> Dataset extract:
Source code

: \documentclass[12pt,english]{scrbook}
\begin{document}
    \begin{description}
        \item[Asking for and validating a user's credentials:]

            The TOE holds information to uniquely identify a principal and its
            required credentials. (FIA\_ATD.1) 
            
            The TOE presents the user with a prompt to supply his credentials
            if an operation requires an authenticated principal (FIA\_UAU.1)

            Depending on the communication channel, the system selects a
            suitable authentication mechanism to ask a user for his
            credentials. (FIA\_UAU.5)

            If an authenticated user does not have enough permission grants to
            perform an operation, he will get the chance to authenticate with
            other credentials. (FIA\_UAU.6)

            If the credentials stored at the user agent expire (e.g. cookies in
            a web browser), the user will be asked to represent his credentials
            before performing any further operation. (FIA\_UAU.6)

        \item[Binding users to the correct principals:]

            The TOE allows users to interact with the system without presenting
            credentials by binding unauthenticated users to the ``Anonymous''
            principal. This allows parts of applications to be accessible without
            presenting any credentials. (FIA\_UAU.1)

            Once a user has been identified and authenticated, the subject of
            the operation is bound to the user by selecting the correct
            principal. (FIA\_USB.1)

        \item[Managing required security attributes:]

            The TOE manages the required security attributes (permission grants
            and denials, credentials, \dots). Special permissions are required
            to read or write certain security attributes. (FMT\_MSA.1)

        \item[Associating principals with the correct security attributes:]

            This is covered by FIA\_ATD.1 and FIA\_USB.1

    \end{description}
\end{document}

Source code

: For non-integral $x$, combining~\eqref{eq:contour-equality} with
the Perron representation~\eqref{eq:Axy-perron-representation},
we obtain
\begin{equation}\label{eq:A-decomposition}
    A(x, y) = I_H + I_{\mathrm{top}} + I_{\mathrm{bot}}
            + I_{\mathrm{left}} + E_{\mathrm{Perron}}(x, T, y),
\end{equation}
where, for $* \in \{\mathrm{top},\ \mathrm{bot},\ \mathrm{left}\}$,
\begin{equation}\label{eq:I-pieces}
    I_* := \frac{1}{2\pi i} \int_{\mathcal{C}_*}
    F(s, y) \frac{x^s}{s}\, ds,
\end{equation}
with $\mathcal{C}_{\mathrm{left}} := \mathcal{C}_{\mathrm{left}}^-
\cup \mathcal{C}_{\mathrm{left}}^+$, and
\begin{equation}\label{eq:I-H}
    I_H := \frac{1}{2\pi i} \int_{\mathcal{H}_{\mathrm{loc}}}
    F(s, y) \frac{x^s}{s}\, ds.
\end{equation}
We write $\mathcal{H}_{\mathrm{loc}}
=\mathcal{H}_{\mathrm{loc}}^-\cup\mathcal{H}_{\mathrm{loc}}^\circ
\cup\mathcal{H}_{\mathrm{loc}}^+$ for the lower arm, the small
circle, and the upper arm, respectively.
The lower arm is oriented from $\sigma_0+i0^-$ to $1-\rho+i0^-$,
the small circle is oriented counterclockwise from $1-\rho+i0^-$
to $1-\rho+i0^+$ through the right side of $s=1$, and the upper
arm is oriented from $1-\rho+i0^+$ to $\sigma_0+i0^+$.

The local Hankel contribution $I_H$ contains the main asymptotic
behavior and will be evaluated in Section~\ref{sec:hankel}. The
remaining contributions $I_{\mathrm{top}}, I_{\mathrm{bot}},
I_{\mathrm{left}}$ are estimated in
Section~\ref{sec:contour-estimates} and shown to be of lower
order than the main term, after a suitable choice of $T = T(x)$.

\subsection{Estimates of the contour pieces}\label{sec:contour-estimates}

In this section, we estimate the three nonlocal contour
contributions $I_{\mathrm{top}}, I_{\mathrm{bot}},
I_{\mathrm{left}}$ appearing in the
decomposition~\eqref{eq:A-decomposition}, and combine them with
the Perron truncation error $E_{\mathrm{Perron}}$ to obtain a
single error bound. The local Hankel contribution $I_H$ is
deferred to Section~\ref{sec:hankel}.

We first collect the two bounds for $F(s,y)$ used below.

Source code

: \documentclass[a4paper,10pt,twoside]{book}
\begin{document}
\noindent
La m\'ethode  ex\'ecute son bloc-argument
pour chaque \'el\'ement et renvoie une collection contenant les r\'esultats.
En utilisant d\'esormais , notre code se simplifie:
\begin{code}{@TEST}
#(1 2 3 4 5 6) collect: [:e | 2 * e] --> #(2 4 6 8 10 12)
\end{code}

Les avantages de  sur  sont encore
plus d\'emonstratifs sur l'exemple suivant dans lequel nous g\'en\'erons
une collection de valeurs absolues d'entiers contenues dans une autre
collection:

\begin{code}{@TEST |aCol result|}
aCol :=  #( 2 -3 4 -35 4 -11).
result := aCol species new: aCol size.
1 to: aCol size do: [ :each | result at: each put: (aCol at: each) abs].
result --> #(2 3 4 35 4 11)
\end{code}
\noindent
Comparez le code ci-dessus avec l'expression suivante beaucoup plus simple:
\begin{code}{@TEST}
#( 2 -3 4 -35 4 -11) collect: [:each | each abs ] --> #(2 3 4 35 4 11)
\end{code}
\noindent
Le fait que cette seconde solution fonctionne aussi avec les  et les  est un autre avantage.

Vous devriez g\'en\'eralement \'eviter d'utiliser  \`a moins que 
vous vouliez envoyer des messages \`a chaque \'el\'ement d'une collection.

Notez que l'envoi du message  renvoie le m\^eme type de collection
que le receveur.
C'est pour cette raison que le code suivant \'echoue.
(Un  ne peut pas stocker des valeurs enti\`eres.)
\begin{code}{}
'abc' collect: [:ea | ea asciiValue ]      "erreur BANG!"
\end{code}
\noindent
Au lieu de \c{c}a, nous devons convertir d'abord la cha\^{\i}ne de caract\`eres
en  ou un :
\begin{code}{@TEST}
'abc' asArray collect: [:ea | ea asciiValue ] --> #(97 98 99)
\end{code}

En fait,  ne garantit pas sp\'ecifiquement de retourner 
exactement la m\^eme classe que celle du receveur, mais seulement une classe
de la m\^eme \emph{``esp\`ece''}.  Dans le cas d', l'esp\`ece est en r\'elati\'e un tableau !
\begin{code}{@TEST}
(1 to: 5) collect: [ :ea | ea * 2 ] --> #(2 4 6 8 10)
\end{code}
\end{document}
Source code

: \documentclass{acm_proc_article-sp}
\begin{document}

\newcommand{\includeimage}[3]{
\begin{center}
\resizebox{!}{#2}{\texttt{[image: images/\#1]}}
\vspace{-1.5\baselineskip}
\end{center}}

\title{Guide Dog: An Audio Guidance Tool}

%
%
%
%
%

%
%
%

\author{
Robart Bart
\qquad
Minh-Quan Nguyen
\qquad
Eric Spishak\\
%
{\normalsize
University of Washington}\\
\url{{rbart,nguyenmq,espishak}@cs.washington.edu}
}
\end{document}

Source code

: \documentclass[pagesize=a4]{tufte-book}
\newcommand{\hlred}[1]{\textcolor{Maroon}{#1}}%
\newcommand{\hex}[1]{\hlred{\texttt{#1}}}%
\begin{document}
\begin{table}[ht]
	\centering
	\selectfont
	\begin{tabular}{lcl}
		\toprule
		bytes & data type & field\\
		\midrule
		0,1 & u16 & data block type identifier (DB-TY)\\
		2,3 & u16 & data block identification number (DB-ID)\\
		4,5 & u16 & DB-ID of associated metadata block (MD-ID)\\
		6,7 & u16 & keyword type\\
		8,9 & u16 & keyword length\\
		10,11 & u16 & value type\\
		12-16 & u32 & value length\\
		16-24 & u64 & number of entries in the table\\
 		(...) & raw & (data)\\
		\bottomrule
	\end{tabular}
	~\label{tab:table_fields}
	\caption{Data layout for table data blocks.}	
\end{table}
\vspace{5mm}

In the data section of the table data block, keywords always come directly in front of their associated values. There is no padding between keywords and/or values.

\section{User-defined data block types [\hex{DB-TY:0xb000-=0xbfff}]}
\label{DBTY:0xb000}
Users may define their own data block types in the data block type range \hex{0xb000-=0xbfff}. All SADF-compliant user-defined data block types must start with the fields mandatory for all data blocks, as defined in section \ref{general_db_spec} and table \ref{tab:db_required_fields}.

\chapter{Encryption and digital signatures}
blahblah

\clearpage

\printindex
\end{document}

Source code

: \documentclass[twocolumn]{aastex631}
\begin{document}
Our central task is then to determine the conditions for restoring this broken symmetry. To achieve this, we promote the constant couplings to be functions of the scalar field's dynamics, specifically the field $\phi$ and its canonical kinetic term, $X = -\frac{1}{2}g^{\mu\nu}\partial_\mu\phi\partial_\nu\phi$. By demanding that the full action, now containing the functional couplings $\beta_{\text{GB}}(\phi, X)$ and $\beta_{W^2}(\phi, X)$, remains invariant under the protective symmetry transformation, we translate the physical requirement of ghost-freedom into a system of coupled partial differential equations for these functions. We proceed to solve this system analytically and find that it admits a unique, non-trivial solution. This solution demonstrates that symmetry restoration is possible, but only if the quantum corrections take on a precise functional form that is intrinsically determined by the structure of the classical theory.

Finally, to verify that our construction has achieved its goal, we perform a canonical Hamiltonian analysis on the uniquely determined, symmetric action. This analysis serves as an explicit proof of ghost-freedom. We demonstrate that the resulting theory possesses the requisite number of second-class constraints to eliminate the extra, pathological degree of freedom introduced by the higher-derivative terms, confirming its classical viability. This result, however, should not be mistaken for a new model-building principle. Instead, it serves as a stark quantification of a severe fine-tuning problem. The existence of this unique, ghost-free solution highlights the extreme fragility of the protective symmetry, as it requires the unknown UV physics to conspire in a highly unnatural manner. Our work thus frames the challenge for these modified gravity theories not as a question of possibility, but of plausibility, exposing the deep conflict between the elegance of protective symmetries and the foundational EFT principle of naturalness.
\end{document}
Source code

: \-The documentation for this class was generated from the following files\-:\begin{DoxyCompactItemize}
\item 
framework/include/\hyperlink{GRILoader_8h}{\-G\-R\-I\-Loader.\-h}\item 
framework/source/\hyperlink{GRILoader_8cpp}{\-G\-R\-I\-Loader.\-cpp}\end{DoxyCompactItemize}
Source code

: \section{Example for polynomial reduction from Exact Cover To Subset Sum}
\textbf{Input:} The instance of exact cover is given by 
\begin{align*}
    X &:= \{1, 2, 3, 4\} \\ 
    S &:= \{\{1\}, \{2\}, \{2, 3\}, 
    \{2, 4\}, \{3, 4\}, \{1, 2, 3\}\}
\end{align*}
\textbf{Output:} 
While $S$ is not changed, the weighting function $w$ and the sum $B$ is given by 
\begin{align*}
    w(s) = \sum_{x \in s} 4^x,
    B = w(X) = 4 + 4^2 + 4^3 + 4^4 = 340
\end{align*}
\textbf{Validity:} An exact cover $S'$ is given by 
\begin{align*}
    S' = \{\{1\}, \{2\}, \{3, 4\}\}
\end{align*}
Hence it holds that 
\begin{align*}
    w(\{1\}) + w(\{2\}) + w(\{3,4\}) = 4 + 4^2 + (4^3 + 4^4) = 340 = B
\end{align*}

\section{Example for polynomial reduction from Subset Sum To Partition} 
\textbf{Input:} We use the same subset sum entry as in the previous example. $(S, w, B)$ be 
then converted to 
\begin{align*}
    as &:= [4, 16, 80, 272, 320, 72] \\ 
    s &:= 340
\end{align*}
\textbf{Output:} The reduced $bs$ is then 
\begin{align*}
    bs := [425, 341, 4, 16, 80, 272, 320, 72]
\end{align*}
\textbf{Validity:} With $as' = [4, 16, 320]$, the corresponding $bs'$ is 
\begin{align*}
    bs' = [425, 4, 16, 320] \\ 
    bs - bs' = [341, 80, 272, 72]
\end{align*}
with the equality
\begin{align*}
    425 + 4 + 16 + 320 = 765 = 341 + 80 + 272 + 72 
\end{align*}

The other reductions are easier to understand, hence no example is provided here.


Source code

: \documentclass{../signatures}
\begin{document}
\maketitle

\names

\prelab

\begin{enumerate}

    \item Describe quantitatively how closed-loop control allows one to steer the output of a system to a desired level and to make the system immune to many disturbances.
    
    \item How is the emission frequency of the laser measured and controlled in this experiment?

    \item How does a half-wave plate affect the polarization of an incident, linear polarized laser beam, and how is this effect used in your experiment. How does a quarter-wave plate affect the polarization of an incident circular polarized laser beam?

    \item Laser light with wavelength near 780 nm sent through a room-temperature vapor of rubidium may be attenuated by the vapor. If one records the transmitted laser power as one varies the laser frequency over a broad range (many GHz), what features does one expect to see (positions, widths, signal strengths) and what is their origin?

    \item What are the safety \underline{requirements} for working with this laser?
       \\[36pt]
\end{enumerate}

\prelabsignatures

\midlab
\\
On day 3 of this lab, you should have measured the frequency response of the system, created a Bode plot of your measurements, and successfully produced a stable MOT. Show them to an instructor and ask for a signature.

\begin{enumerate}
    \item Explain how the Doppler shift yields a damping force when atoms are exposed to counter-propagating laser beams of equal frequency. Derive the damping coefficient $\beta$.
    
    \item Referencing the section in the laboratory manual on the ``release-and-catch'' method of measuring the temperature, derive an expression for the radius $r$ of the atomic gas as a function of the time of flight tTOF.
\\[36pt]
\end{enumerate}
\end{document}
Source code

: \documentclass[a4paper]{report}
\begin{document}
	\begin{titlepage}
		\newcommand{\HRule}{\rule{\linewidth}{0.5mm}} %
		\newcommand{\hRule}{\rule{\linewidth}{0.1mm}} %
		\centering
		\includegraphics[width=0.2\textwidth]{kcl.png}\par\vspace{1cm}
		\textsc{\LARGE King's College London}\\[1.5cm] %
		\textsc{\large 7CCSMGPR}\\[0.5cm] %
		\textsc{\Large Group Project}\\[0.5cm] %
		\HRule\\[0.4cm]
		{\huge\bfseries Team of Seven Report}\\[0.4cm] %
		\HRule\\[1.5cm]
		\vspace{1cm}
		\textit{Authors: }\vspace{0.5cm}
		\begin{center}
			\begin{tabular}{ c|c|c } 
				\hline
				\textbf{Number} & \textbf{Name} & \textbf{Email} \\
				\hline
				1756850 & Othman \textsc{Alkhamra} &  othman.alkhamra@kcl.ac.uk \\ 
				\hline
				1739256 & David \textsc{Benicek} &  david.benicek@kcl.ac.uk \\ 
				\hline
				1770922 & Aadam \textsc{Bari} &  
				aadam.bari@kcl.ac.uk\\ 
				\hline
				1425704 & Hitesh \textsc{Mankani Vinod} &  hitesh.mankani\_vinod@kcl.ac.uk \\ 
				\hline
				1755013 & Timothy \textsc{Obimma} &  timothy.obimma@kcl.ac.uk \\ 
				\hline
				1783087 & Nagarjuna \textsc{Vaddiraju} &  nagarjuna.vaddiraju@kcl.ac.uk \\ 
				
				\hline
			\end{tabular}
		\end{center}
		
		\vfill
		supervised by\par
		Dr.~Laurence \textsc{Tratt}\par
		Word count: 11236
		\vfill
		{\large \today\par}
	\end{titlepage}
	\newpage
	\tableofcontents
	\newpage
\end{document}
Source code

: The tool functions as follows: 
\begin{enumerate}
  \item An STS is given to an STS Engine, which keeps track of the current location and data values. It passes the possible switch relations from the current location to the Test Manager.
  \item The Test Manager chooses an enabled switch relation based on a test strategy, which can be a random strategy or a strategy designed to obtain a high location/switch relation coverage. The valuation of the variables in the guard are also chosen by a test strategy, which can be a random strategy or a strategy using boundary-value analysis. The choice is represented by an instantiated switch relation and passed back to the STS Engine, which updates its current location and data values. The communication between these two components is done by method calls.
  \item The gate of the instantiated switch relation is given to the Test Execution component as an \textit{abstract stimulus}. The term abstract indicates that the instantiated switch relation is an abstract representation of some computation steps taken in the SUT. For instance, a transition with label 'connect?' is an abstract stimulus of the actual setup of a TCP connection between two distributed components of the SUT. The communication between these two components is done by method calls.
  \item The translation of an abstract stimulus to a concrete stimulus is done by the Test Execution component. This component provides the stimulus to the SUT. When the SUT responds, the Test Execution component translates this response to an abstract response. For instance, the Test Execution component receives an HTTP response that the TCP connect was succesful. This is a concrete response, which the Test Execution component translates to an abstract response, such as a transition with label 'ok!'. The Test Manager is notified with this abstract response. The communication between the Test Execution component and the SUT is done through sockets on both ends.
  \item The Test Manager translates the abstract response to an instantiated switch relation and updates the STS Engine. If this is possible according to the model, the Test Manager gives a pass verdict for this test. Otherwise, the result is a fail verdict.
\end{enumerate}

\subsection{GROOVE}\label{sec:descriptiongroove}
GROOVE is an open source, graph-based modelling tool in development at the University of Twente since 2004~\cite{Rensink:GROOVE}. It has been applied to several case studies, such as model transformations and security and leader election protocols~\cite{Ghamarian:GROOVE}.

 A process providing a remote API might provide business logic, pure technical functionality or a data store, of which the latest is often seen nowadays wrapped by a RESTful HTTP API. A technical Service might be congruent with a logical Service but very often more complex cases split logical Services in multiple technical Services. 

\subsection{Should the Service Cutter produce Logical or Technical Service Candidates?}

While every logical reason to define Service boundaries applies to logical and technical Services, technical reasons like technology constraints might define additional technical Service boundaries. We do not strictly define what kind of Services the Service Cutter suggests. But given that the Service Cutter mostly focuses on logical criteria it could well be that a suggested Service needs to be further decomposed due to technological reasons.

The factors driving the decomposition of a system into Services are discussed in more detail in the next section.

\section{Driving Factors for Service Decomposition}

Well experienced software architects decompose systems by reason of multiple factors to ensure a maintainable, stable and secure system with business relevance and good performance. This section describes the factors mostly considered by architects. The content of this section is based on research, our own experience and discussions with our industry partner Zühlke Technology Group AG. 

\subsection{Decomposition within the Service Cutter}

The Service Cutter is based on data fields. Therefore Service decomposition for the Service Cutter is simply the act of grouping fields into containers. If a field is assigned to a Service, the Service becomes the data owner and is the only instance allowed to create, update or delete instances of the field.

> Work to be completed: Each line of the material that includes the string "action" is to be counted; give only the final number.

> Problem solution: 2